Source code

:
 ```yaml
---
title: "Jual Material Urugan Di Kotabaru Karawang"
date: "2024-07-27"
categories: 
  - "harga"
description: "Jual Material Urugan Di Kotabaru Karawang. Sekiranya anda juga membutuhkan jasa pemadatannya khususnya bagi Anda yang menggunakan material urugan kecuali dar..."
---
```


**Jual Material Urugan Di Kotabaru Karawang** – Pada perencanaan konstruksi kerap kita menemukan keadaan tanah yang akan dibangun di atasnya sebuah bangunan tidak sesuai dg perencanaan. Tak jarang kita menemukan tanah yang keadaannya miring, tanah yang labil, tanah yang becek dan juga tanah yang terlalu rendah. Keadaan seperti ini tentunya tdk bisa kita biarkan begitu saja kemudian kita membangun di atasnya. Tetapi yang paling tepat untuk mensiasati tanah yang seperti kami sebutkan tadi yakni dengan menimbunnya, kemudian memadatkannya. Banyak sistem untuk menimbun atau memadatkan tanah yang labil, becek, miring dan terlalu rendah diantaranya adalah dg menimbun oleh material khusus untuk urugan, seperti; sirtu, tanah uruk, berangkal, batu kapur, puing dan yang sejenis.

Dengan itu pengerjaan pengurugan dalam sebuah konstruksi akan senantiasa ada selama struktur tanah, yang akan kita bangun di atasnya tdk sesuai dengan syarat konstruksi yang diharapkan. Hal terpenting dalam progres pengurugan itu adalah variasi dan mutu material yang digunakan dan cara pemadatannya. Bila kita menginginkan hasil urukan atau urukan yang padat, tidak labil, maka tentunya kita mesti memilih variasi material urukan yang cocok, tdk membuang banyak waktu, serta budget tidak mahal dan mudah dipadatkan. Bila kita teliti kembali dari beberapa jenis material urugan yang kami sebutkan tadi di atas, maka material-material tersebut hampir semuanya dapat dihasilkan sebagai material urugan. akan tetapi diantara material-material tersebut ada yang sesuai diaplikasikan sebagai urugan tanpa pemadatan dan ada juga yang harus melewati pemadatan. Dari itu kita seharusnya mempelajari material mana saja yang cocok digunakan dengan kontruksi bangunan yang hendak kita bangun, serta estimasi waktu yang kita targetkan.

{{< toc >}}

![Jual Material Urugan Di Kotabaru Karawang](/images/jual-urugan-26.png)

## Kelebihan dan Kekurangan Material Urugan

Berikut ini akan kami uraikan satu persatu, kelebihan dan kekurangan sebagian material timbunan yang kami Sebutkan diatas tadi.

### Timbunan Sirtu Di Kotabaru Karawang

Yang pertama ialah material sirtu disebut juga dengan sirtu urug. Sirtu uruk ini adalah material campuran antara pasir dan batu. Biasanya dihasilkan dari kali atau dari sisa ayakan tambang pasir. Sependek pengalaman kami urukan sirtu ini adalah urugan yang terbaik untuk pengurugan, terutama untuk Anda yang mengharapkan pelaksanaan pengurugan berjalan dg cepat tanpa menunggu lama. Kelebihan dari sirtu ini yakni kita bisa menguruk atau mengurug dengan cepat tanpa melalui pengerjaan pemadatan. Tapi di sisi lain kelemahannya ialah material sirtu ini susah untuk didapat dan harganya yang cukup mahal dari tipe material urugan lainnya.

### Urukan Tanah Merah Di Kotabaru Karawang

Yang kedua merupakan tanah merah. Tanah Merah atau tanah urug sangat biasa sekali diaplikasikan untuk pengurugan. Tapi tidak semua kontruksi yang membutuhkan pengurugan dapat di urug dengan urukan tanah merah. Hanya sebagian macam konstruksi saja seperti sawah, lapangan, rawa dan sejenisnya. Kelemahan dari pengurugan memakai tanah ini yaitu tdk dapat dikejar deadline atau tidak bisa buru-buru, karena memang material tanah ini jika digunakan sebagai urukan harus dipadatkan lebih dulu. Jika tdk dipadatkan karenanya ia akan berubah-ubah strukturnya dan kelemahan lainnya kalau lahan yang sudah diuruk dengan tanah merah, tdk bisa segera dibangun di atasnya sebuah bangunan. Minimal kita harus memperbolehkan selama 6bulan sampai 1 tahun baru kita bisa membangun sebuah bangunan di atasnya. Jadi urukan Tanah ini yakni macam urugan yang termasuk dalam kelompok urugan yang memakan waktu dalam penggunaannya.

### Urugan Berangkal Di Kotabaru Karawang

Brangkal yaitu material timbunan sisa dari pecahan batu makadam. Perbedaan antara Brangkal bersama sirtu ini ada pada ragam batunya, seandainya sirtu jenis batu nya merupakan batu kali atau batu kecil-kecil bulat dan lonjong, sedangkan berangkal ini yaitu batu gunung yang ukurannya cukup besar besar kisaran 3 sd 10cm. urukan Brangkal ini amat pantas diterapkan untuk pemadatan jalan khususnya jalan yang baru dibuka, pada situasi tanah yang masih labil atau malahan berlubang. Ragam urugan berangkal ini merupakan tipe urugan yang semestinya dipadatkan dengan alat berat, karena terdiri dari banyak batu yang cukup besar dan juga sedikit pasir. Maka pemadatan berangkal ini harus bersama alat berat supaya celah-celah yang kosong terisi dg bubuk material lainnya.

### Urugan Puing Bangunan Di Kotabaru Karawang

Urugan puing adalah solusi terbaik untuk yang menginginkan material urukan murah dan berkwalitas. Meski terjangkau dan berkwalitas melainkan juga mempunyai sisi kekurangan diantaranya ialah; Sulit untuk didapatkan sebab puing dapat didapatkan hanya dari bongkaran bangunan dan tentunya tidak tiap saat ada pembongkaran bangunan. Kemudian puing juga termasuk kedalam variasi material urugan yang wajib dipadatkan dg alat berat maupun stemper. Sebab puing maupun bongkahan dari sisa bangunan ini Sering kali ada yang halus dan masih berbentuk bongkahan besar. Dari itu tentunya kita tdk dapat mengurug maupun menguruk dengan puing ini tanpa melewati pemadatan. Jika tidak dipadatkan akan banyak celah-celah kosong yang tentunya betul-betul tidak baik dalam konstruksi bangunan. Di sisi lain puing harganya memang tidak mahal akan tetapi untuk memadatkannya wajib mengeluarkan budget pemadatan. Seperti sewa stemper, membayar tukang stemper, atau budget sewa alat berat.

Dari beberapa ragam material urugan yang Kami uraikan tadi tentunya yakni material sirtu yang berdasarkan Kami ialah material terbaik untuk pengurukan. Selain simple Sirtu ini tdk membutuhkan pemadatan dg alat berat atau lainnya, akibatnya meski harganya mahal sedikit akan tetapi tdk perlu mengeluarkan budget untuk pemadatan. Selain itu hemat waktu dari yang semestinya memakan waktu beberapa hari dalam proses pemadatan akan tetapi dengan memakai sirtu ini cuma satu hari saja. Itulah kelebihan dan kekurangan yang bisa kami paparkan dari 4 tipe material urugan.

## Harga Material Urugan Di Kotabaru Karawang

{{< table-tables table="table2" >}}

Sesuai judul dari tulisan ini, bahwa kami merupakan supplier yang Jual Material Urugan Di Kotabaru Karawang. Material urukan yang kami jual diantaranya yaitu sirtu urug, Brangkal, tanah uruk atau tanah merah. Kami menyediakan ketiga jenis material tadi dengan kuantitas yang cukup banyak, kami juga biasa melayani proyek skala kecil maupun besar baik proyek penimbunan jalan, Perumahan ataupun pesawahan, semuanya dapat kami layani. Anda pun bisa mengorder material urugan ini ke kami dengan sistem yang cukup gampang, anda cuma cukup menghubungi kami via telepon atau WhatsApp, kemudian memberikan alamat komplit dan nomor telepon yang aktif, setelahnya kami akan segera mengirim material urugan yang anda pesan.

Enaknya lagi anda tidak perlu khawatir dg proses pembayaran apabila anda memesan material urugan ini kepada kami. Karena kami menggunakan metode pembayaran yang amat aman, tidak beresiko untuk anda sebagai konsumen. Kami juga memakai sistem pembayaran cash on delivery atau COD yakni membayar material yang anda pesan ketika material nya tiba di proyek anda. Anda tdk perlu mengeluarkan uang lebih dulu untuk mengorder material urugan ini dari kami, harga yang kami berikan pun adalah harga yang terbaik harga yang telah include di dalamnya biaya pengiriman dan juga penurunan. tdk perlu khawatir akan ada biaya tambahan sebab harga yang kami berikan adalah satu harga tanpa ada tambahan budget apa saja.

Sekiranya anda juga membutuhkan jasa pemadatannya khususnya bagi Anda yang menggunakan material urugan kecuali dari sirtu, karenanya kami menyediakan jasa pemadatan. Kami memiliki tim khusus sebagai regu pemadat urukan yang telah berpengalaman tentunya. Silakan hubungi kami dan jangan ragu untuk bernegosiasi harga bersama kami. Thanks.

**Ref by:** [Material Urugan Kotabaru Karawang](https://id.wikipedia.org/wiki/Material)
——————————
Would you quote everything above from the line containing "## Harga Material Urugan Di Kotabaru Karawang" down to the line containing "Sesuai judul dari"? Include both of those lines and nothing else.

REPLY TO THE TASK ::
## Harga Material Urugan Di Kotabaru Karawang

{{< table-tables table="table2" >}}

Sesuai judul dari tulisan ini, bahwa kami merupakan supplier yang Jual Material Urugan Di Kotabaru Karawang. Material urukan yang kami jual diantaranya yaitu sirtu urug, Brangkal, tanah uruk atau tanah merah. Kami menyediakan ketiga jenis material tadi dengan kuantitas yang cukup banyak, kami juga biasa melayani proyek skala kecil maupun besar baik proyek penimbunan jalan, Perumahan ataupun pesawahan, semuanya dapat kami layani. Anda pun bisa mengorder material urugan ini ke kami dengan sistem yang cukup gampang, anda cuma cukup menghubungi kami via telepon atau WhatsApp, kemudian memberikan alamat komplit dan nomor telepon yang aktif, setelahnya kami akan segera mengirim material urugan yang anda pesan.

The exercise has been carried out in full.